In the end, I was lucky and able to call in on some favours which meant I did get to see it two times in the last couple of weeks and from the vantage point of the front row which made it worthwhile as the quality of the acting was hypnotically good, from both actresses and also from Rufus Sewell’s Deeley. But Pinter has always been a playwright whose charms have eluded me and Old Times is as gnomic an example of his work as any and though I was glad to have been able to take in both iterations of the cast, I can’t say that it really added a huge amount to my understanding (or lack thereof) of the play.
In their coastal farmhouse, husband and wife Deeley and Kate are chatting about the imminent arrival of her old friend Anna, but she hasn’t seen her for 20 years and he doesn’t recall her at all. What follows is a series of reminiscences as Deeley and Anna compete to remember Kate with the greatest degree of accuracy, fighting over details of trips to London exhibitions and the cinema and competing over levels of intimacy. Fighting over the past is their way of laying claim to the extremely passive Kate but as the battles of the play progress, it becomes increasingly clear that nothing is in fact that clear.

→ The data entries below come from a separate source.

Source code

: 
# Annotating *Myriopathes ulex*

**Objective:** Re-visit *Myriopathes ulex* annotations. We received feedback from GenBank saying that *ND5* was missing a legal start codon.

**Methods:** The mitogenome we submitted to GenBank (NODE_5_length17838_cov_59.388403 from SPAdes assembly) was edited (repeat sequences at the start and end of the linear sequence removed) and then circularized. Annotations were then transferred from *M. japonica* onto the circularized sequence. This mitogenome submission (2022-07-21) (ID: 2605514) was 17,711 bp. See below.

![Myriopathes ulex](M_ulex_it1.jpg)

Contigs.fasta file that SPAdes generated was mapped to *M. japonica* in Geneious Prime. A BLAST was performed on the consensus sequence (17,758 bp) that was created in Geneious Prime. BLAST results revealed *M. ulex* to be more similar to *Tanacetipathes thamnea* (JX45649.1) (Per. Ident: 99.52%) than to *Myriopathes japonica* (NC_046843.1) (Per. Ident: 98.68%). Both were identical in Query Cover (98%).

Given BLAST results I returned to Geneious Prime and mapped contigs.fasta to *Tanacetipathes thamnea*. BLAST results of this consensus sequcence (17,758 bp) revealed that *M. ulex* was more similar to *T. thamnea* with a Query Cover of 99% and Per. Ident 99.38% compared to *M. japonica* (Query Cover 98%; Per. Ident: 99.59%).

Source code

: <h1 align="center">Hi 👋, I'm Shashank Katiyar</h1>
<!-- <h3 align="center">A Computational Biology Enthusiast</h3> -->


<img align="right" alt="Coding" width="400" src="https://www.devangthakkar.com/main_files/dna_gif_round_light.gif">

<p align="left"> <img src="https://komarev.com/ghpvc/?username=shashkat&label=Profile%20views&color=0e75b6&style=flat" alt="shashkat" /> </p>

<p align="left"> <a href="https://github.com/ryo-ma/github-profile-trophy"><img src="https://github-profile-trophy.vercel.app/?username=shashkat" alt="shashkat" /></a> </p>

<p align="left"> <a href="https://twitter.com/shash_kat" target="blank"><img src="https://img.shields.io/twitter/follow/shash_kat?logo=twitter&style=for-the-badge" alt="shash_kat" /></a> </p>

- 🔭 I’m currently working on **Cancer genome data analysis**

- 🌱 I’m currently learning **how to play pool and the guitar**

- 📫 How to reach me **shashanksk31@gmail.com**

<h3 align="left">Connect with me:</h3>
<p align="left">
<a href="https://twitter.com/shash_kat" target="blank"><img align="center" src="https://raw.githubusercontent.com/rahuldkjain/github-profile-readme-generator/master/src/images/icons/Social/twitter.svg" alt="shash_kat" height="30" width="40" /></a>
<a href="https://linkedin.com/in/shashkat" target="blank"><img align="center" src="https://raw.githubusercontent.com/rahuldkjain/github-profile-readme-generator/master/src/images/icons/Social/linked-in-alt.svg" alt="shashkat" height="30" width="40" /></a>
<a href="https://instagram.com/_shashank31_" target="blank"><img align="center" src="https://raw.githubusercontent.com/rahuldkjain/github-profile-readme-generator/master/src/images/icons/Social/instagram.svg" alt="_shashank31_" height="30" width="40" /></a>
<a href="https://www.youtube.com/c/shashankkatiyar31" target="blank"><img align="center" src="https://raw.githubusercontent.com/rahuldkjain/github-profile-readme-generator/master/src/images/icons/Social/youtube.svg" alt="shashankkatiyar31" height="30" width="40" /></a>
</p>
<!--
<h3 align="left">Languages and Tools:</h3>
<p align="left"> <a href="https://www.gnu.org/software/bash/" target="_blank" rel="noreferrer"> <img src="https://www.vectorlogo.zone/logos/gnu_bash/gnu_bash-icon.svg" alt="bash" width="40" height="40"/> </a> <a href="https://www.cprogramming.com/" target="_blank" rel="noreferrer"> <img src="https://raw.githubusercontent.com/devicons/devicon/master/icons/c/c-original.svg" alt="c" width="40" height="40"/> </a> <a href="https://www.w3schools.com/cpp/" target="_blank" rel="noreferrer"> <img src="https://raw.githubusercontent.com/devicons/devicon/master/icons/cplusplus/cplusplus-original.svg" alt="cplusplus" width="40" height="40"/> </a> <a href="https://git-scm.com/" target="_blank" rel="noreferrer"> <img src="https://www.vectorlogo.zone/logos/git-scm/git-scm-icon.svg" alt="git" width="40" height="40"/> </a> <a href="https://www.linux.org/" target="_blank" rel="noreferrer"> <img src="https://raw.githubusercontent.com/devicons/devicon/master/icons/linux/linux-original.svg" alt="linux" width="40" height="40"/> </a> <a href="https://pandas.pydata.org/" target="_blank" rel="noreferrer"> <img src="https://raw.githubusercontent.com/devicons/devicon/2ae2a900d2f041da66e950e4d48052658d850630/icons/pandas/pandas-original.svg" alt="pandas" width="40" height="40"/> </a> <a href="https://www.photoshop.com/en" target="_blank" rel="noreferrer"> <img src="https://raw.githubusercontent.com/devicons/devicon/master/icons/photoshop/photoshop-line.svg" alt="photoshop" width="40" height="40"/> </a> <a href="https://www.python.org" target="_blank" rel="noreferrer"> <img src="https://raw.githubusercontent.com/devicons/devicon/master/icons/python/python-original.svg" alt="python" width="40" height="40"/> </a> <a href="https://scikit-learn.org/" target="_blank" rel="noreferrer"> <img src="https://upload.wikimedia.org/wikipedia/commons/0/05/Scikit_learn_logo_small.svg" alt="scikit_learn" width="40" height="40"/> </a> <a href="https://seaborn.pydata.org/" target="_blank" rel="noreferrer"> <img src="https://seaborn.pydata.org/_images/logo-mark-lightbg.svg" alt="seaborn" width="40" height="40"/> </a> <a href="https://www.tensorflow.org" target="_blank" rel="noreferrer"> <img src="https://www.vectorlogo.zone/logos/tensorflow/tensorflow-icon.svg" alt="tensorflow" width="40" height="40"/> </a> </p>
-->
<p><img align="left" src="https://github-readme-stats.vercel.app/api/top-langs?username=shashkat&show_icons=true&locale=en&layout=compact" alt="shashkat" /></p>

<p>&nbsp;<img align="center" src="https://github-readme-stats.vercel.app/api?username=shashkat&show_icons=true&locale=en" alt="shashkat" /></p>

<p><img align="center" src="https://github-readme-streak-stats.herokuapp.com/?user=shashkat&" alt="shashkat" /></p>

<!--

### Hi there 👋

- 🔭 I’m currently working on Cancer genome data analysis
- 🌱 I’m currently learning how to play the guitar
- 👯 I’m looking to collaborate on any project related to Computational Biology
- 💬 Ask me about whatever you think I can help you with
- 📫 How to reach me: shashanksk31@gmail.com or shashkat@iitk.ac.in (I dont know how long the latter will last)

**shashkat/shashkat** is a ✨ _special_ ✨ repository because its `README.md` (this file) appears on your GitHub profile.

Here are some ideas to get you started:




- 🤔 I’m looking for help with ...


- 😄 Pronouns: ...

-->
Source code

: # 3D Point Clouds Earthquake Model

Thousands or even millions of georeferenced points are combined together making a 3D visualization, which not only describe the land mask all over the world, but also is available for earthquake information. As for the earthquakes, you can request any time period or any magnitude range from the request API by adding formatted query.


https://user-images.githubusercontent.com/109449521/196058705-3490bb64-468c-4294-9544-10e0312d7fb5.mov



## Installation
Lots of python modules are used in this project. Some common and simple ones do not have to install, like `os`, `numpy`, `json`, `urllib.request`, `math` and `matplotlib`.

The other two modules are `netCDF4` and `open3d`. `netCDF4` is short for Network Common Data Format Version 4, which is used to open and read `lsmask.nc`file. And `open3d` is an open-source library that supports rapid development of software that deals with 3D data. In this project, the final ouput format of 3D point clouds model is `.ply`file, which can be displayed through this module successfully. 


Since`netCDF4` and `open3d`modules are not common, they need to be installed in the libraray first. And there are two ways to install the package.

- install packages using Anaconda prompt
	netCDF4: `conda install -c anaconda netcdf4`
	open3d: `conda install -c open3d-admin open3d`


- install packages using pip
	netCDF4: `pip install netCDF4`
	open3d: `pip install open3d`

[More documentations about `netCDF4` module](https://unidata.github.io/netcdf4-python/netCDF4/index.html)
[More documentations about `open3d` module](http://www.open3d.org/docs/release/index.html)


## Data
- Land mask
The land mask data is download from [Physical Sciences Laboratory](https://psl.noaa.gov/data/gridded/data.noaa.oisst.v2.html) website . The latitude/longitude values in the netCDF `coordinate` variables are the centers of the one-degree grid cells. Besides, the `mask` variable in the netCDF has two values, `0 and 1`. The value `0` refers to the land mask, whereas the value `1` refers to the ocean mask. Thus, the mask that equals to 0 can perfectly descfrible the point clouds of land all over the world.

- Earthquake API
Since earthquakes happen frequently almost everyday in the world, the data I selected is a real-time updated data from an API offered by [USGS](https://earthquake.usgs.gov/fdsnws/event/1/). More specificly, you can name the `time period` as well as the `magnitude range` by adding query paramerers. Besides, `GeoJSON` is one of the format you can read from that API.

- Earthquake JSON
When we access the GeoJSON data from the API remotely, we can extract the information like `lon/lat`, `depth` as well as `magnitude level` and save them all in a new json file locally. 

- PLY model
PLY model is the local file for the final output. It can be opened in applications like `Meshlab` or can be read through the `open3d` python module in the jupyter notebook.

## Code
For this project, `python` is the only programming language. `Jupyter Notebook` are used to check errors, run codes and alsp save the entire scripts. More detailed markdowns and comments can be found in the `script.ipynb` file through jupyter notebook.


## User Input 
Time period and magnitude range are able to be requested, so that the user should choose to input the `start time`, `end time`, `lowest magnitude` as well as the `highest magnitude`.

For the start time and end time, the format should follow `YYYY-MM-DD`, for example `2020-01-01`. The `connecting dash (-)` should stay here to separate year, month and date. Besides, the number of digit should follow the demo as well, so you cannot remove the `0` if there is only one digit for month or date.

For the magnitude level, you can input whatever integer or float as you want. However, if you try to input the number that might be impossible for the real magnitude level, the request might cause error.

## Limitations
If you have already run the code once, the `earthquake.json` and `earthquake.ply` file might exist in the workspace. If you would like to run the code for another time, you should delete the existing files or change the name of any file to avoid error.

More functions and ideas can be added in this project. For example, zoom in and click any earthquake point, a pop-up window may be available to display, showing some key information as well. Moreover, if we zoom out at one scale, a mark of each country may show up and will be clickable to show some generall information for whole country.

The ambivalence that characterises so much of Pinter’s writing is in full force here but rather being entirely wilfully obtuse, the possibilities it opened up seemed intriguing to me in a way which was rather fascinating, both to discuss in the pub afterwards and also again when watching the second viewing. We’re never sure exactly who or what is real – they might all be dead, Anna might be the long-suppressed split personality of Kate, or she might be a fantasy figure dreamed up by the couple. So little is given away though that any interpretation that you care to spin onto Ian Rickson’s production would fit, and no-one could argue otherwise.
Sewell’s presence onstage remains constant in both versions, a pugnacious presence of decreasing certainty and dissolving masculinity and it was genuinely interesting to see how Lia Williams and Kristin Scott Thomas compared and contrasted in their different takes on the two women. Out of the two, I preferred Scott Thomas’ seductively absorbing take on Anna and Williams’ languorous enigma as Kate – both actresses seemed to feel more comfortable this way round and thus pulling out more interesting interpretations. (Though as this was the first way round I saw them, I wonder how much that was a factor.)
I still can’t say that Pinter is a playwright I enjoy but I do seem to be edging closer to an appreciation for what he was trying to achieve – it certainly helps when the casts are of such quality and the seats are so good and so cheap. And on a last note, it does seem remarkably churlish of the Olivier judges to nominate one and not the other of this pair of fine performers as I am sure the exercise of cross-casting will have informed both their work in a way which is difficult to untangle.